[Exercise directions]
State how many lines in the entries below include the string "specified", and give nothing beyond that number.

[Given data]
----------------------------------------
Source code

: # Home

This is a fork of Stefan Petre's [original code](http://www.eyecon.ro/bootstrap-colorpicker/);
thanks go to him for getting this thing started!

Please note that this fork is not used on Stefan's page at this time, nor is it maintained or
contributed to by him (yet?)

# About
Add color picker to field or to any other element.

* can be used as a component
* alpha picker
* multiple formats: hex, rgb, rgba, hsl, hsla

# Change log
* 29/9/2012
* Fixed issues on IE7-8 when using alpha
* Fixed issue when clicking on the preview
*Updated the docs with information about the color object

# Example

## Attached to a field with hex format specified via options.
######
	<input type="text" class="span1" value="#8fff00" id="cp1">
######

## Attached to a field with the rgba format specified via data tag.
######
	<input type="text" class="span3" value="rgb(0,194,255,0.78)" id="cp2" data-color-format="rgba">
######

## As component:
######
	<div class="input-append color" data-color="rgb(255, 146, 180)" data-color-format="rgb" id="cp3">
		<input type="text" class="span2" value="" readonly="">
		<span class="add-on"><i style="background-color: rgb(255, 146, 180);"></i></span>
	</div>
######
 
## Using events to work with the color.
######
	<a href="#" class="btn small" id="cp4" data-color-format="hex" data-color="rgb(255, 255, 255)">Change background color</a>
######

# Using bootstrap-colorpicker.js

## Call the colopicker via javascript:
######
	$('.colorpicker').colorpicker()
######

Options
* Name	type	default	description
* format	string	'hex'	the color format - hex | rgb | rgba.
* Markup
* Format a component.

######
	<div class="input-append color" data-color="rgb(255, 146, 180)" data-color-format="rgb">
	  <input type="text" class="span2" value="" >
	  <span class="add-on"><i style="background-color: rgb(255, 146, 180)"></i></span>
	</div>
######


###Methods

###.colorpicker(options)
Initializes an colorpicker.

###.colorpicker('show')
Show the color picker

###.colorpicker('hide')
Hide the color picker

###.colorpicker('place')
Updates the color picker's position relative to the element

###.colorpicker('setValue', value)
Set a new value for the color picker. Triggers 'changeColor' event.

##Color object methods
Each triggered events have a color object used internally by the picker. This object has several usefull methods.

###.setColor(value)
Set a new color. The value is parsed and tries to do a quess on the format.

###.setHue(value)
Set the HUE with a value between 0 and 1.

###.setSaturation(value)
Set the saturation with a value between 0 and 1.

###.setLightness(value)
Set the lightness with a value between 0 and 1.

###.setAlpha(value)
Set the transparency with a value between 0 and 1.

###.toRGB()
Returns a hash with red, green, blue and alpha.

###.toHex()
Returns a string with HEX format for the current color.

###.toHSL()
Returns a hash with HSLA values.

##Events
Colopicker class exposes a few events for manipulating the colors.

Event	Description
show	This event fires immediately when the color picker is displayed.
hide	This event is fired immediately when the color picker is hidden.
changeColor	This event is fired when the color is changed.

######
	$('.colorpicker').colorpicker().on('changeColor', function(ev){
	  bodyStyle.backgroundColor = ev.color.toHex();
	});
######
----------------------------------------
[Answer to the exercise]
2